Several months ago a New Yorker article described the sensation among ultra-Orthodox Jews in Jerusalem caused by a Mississippi cattle breeder who noted an unblemished red heifer in his herd, read Numbers 19 and declared that the animal was a sign that the temple must be rebuilt in preparation for the millennial reign of Jesus--regardless of the escalation of mayhem such exegesis in action would heap upon Jews, Muslims and Christians in the Holy City.
There is a better way, an alternative to the seduction detours posed by the signs against which Jesus warned. Yes, the New Testament has its puzzling apocalyptic passages. But the clear and overwhelming witness is to Jesus himself as the new and living way, whose death and resurrection are decisive. The key to the End Time is the cross, not heifers and stones and rebuilt altars. Disciplined, enduring discipleship is what to look for as 2000 comes along, and it will remain the mark to look for in all the years to follow.

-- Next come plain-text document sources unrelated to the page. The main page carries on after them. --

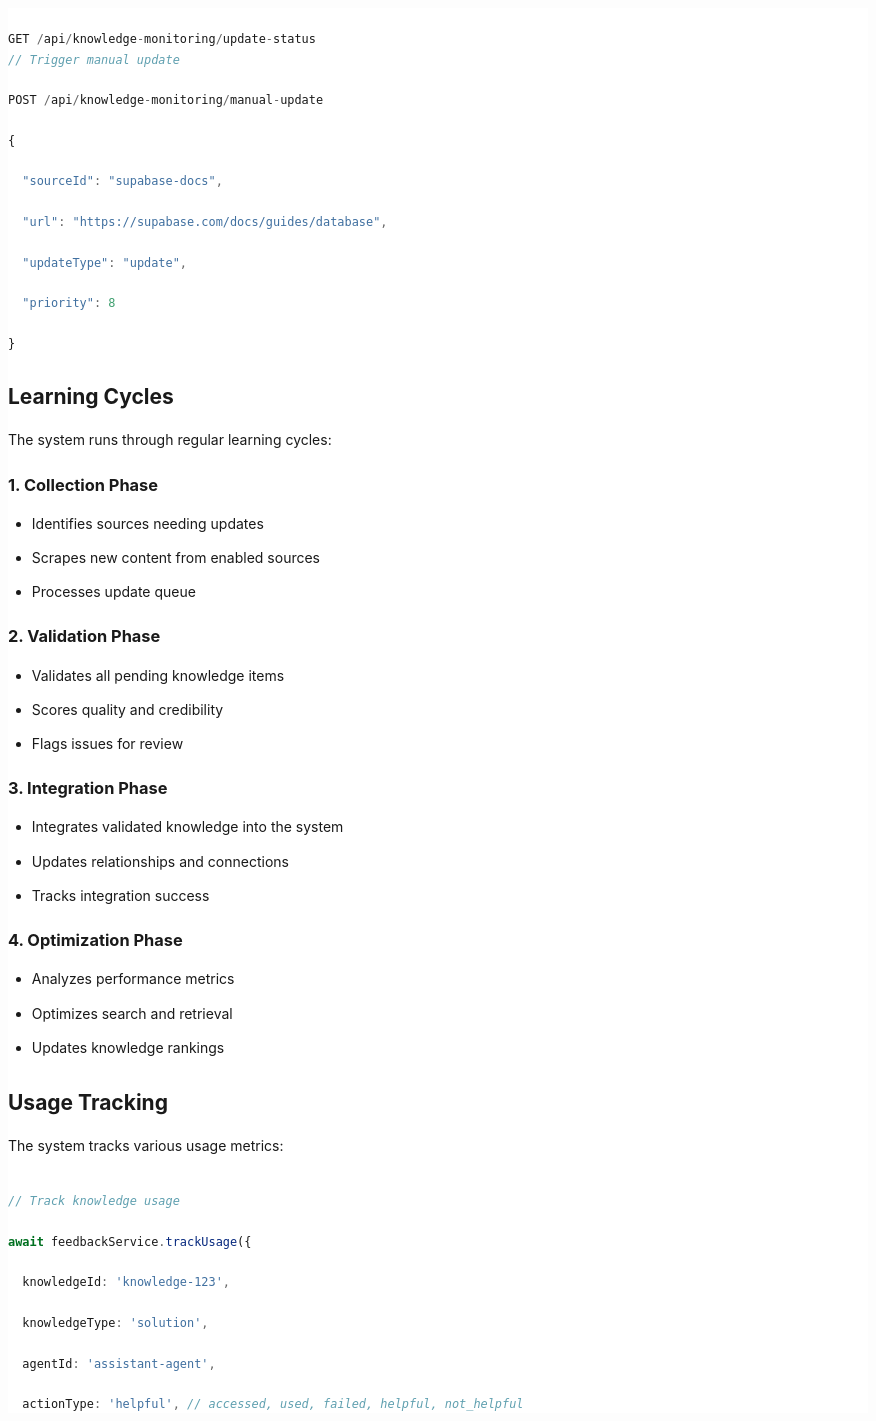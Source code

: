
 ```typescript

GET /api/knowledge-monitoring/update-status
// Trigger manual update

POST /api/knowledge-monitoring/manual-update

{

  "sourceId": "supabase-docs",

  "url": "https://supabase.com/docs/guides/database",

  "updateType": "update",

  "priority": 8

}

```
## Learning Cycles
The system runs through regular learning cycles:
### 1. Collection Phase

- Identifies sources needing updates

- Scrapes new content from enabled sources

- Processes update queue
### 2. Validation Phase

- Validates all pending knowledge items

- Scores quality and credibility

- Flags issues for review
### 3. Integration Phase

- Integrates validated knowledge into the system

- Updates relationships and connections

- Tracks integration success
### 4. Optimization Phase

- Analyzes performance metrics

- Optimizes search and retrieval

- Updates knowledge rankings
## Usage Tracking
The system tracks various usage metrics:
```typescript

// Track knowledge usage

await feedbackService.trackUsage({

  knowledgeId: 'knowledge-123',

  knowledgeType: 'solution',

  agentId: 'assistant-agent',

  actionType: 'helpful', // accessed, used, failed, helpful, not_helpful
```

The great gain for the soul begins in baptismal dying with Christ to sin and being raised daily with him in faith. Our calling now and always is not to sugarcoat the gospel as entertaining diversion from a writhing world but as the power from God for sharing in its convulsions as people of indestructible hope. Wherever that may lead in daily vocation, in congregational commitments and in costly service to those waylaid on some Jericho road, the outcome is the same: gaining of soul, deepening and building the character which is tested by endurance and drawn forward in hope.
Magnificent buildings. Megacongregations or mini-size. Liturgies old and new. All these, like the temple of old, are impressive and can point in the right direction as long as the right direction is discipleship with endurance.

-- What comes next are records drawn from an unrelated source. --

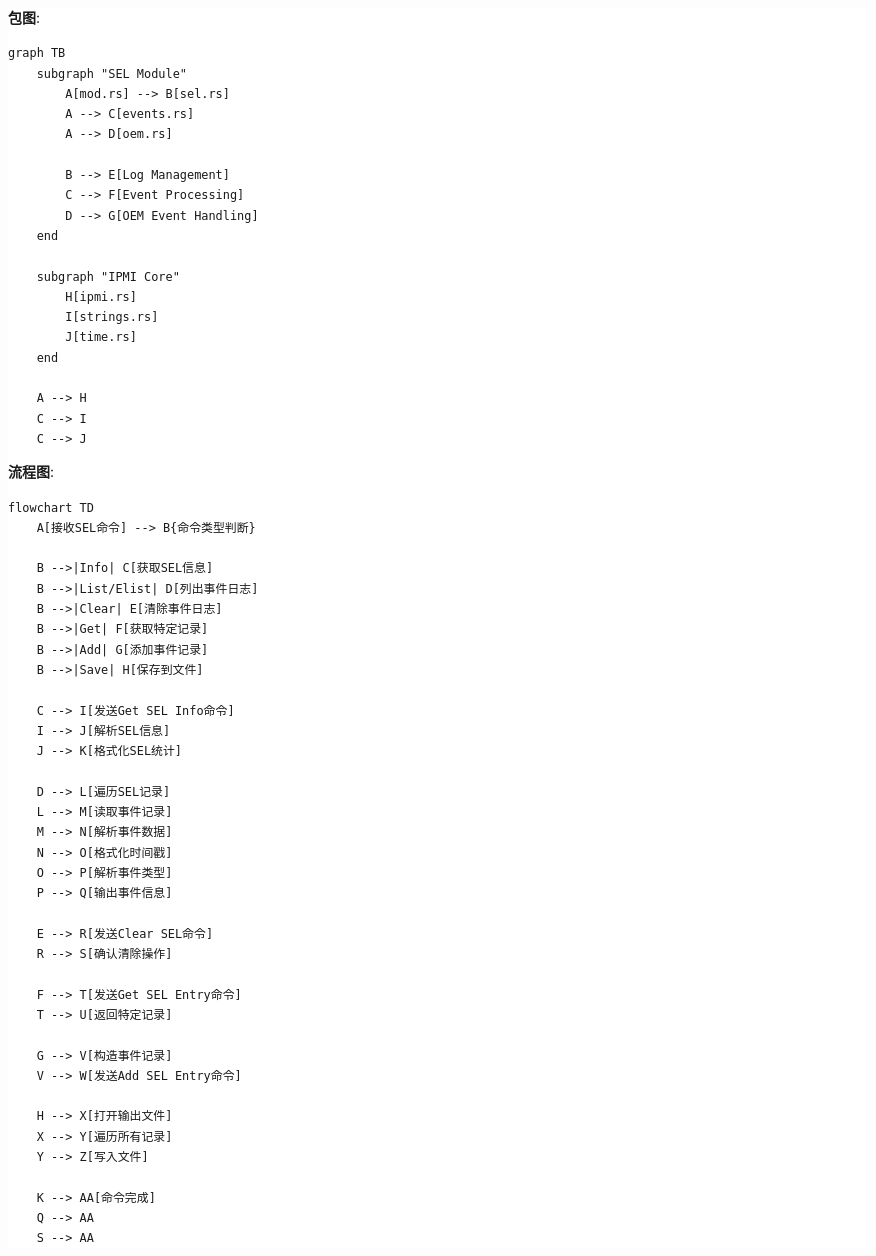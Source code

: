 **包图**:

```mermaid
graph TB
    subgraph "SEL Module"
        A[mod.rs] --> B[sel.rs]
        A --> C[events.rs]
        A --> D[oem.rs]
        
        B --> E[Log Management]
        C --> F[Event Processing]
        D --> G[OEM Event Handling]
    end
    
    subgraph "IPMI Core"
        H[ipmi.rs]
        I[strings.rs]
        J[time.rs]
    end
    
    A --> H
    C --> I
    C --> J
```

**流程图**:

```mermaid
flowchart TD
    A[接收SEL命令] --> B{命令类型判断}
    
    B -->|Info| C[获取SEL信息]
    B -->|List/Elist| D[列出事件日志]
    B -->|Clear| E[清除事件日志]
    B -->|Get| F[获取特定记录]
    B -->|Add| G[添加事件记录]
    B -->|Save| H[保存到文件]
    
    C --> I[发送Get SEL Info命令]
    I --> J[解析SEL信息]
    J --> K[格式化SEL统计]
    
    D --> L[遍历SEL记录]
    L --> M[读取事件记录]
    M --> N[解析事件数据]
    N --> O[格式化时间戳]
    O --> P[解析事件类型]
    P --> Q[输出事件信息]
    
    E --> R[发送Clear SEL命令]
    R --> S[确认清除操作]
    
    F --> T[发送Get SEL Entry命令]
    T --> U[返回特定记录]
    
    G --> V[构造事件记录]
    V --> W[发送Add SEL Entry命令]
    
    H --> X[打开输出文件]
    X --> Y[遍历所有记录]
    Y --> Z[写入文件]
    
    K --> AA[命令完成]
    Q --> AA
    S --> AA
```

Jesus is no stranger to the horrific forces still on the prowl in the world we know. Their terror, whether cosmic or personal, is overcome by the assurance that he knows his own, even the number of the hairs on their heads. He went to the cross to make that assurance trustworthy. He holds his own fast through the worst. It is not stoic determination that gets us "gain of soul," but faithful reliance on his promise of grace sufficient in weakness, a grace that works in everything for the gain of the soul.

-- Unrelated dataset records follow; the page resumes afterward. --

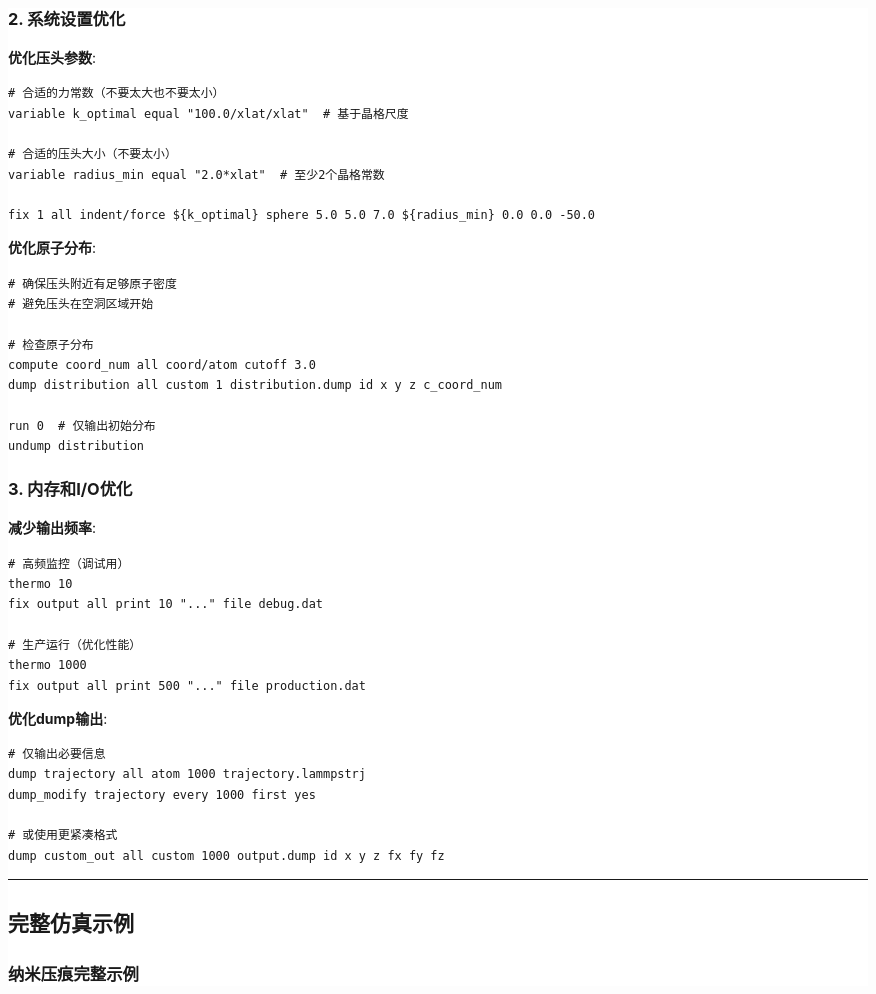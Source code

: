 ### 2. 系统设置优化

**优化压头参数**:
```lammps
# 合适的力常数（不要太大也不要太小）
variable k_optimal equal "100.0/xlat/xlat"  # 基于晶格尺度

# 合适的压头大小（不要太小）
variable radius_min equal "2.0*xlat"  # 至少2个晶格常数

fix 1 all indent/force ${k_optimal} sphere 5.0 5.0 7.0 ${radius_min} 0.0 0.0 -50.0
```

**优化原子分布**:
```lammps
# 确保压头附近有足够原子密度
# 避免压头在空洞区域开始

# 检查原子分布
compute coord_num all coord/atom cutoff 3.0
dump distribution all custom 1 distribution.dump id x y z c_coord_num

run 0  # 仅输出初始分布
undump distribution
```

### 3. 内存和I/O优化

**减少输出频率**:
```lammps
# 高频监控（调试用）
thermo 10
fix output all print 10 "..." file debug.dat

# 生产运行（优化性能）
thermo 1000  
fix output all print 500 "..." file production.dat
```

**优化dump输出**:
```lammps
# 仅输出必要信息
dump trajectory all atom 1000 trajectory.lammpstrj
dump_modify trajectory every 1000 first yes

# 或使用更紧凑格式
dump custom_out all custom 1000 output.dump id x y z fx fy fz
```

---

## 完整仿真示例

### 纳米压痕完整示例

This End Time truth about gaining one's soul comes through in these words of Dietrich Bonhoeffer on suffering, written shortly before the Nazis hanged him in April 1945:
O wondrous change! These hands, once so strong and active, have now been bound. Helpless and forlorn, you see the end of your deed. Yet with a sigh of relief you resign your cause to a stronger hand, and are content to do so. For one brief moment you enjoyed the bliss of freedom, only to give it back to God, that he might perfect it in glory.